This paper considers a fresh food supply chain with a supplier who takes responsibility for the cold chain and a retailer who needs to reprocess the fresh food. Carbon emissions will be produced in the processes of production, transportation, processing, etc. We consider the four-stage game, obtain the function expressions of optimal market prices with respect to carbon emission reduction level (CERL), analyze the best responses of the supplier and the retailer regarding their CERLs, and obtain the 25 optimal CERLs under competitive equilibrium. In 24 of the 25 equilibrium cases, the supplier or the retailer either do nothing to reduce carbon emissions, or make the most effort to reduce carbon emissions. Excluding these special cases, we focused on a non-trivial case where the increasing consumer preferences for low-carbon products will encourage the supplier and the retailer to reduce carbon emissions. Interestingly, we find that when the consumer preference for low-carbon products is low, the retailer’s and supplier’s equilibrium carbon reduction levels are low, so that the potential market size is small such that the competition for two kinds of customers is fierce. Then, an increase in the sale cost will reduce the retail price.

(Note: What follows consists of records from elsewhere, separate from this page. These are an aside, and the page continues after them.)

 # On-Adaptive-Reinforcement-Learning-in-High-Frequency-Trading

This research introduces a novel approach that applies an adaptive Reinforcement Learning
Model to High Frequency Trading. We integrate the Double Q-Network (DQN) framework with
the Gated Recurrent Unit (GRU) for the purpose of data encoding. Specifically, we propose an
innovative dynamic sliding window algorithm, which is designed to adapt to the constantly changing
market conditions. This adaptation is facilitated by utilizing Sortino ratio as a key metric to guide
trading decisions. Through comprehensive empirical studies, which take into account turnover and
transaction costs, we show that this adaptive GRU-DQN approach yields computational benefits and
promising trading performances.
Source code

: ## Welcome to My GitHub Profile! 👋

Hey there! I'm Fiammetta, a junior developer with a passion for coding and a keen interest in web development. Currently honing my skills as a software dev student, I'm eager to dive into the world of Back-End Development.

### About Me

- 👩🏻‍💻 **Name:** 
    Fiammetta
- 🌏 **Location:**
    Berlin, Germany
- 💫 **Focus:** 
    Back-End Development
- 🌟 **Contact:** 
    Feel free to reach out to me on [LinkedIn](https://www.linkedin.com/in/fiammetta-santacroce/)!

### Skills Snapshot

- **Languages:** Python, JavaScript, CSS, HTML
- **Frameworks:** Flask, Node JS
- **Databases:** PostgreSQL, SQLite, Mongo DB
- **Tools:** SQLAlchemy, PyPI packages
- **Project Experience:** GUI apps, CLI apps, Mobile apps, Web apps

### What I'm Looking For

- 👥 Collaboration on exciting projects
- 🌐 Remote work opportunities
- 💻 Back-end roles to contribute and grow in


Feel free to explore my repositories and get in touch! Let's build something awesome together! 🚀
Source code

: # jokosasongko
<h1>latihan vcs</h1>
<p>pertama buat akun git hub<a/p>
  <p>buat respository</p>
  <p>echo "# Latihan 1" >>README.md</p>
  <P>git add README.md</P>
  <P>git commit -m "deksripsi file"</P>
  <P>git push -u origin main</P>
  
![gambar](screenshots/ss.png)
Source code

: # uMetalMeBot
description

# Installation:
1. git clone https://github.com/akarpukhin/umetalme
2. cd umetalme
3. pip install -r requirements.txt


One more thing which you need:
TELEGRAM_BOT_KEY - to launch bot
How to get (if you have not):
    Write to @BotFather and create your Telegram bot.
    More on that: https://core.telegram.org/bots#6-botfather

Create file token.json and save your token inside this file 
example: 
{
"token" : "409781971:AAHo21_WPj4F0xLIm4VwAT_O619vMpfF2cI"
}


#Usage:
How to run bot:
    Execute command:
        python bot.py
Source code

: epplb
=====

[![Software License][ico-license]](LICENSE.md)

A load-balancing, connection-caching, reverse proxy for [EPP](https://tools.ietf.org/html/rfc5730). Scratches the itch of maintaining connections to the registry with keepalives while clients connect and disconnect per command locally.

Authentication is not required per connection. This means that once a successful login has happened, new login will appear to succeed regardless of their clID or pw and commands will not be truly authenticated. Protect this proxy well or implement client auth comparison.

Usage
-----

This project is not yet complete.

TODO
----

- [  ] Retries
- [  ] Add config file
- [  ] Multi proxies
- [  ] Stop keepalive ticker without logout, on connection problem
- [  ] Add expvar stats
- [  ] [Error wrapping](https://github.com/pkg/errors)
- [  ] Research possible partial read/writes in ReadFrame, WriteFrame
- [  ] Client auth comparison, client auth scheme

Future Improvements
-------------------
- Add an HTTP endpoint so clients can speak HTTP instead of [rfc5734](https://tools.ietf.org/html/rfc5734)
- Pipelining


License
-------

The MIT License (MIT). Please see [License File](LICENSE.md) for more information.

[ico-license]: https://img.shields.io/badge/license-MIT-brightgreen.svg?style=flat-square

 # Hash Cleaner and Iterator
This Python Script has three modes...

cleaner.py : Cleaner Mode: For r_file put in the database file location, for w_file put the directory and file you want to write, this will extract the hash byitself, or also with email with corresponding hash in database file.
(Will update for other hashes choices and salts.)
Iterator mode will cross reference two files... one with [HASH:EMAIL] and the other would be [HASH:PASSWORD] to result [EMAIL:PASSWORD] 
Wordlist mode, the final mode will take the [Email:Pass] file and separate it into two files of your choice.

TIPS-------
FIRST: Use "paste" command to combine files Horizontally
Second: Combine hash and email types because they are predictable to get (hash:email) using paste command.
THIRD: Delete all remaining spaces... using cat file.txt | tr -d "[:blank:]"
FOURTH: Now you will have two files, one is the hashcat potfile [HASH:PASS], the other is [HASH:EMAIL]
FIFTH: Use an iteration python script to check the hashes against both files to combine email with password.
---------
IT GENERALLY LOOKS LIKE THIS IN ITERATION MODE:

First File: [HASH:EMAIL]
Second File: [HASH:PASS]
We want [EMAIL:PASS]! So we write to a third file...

However, when the consumer preference for low-carbon products is high, the potential market size is large such that the competition is not fierce. Then, an increase in the sale cost will advance the retail price.

Suggested Citation

  • Ying Shi & Xin Li, 2023. "Optimization of a Two-Echelon Supply Chain Considering Consumer Low-Carbon Preference," Mathematics, MDPI, vol. 11(15), pages 1-22, July.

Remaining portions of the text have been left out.